### Data for this exercise
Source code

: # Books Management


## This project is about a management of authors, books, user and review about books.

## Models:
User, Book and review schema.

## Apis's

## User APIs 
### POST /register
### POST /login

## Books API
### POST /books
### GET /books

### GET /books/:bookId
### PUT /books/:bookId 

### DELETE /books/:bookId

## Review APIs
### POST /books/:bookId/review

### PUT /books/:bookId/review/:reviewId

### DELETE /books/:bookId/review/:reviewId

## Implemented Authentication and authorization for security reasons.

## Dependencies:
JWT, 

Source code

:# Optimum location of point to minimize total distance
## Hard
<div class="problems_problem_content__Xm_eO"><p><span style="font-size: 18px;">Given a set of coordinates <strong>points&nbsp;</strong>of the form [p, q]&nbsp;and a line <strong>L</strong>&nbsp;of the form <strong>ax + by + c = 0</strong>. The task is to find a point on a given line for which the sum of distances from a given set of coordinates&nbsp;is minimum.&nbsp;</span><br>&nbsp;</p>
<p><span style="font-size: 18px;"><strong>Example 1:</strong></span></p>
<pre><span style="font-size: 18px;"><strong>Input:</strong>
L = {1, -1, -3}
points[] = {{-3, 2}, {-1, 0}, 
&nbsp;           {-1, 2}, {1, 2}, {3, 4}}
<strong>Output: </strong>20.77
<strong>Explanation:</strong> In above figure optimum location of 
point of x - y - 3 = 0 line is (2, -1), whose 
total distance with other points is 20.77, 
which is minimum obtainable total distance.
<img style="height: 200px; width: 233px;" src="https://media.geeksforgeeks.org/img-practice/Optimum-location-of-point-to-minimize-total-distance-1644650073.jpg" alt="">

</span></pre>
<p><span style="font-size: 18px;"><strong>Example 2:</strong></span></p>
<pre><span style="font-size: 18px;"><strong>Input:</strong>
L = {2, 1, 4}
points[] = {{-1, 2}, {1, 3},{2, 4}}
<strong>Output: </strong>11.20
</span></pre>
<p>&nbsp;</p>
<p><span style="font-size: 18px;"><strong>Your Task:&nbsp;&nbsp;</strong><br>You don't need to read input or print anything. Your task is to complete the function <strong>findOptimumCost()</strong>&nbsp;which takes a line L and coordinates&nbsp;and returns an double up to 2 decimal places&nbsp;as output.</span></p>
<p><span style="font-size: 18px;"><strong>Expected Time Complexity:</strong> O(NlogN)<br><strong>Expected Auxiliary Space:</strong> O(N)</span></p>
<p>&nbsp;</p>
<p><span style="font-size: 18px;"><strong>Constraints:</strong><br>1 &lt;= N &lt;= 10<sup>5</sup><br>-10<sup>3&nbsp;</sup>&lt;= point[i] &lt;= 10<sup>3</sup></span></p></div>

### Task objective
This exercise calls for every record above to be written out again exactly.

### Solution to the problem
Source code

: # Books Management


## This project is about a management of authors, books, user and review about books.

## Models:
User, Book and review schema.

## Apis's

## User APIs 
### POST /register
### POST /login

## Books API
### POST /books
### GET /books

### GET /books/:bookId
### PUT /books/:bookId 

### DELETE /books/:bookId

## Review APIs
### POST /books/:bookId/review

### PUT /books/:bookId/review/:reviewId

### DELETE /books/:bookId/review/:reviewId

## Implemented Authentication and authorization for security reasons.

## Dependencies:
JWT, 

Source code

:# Optimum location of point to minimize total distance
## Hard
<div class="problems_problem_content__Xm_eO"><p><span style="font-size: 18px;">Given a set of coordinates <strong>points&nbsp;</strong>of the form [p, q]&nbsp;and a line <strong>L</strong>&nbsp;of the form <strong>ax + by + c = 0</strong>. The task is to find a point on a given line for which the sum of distances from a given set of coordinates&nbsp;is minimum.&nbsp;</span><br>&nbsp;</p>
<p><span style="font-size: 18px;"><strong>Example 1:</strong></span></p>
<pre><span style="font-size: 18px;"><strong>Input:</strong>
L = {1, -1, -3}
points[] = {{-3, 2}, {-1, 0}, 
&nbsp;           {-1, 2}, {1, 2}, {3, 4}}
<strong>Output: </strong>20.77
<strong>Explanation:</strong> In above figure optimum location of 
point of x - y - 3 = 0 line is (2, -1), whose 
total distance with other points is 20.77, 
which is minimum obtainable total distance.
<img style="height: 200px; width: 233px;" src="https://media.geeksforgeeks.org/img-practice/Optimum-location-of-point-to-minimize-total-distance-1644650073.jpg" alt="">

</span></pre>
<p><span style="font-size: 18px;"><strong>Example 2:</strong></span></p>
<pre><span style="font-size: 18px;"><strong>Input:</strong>
L = {2, 1, 4}
points[] = {{-1, 2}, {1, 3},{2, 4}}
<strong>Output: </strong>11.20
</span></pre>
<p>&nbsp;</p>
<p><span style="font-size: 18px;"><strong>Your Task:&nbsp;&nbsp;</strong><br>You don't need to read input or print anything. Your task is to complete the function <strong>findOptimumCost()</strong>&nbsp;which takes a line L and coordinates&nbsp;and returns an double up to 2 decimal places&nbsp;as output.</span></p>
<p><span style="font-size: 18px;"><strong>Expected Time Complexity:</strong> O(NlogN)<br><strong>Expected Auxiliary Space:</strong> O(N)</span></p>
<p>&nbsp;</p>
<p><span style="font-size: 18px;"><strong>Constraints:</strong><br>1 &lt;= N &lt;= 10<sup>5</sup><br>-10<sup>3&nbsp;</sup>&lt;= point[i] &lt;= 10<sup>3</sup></span></p></div>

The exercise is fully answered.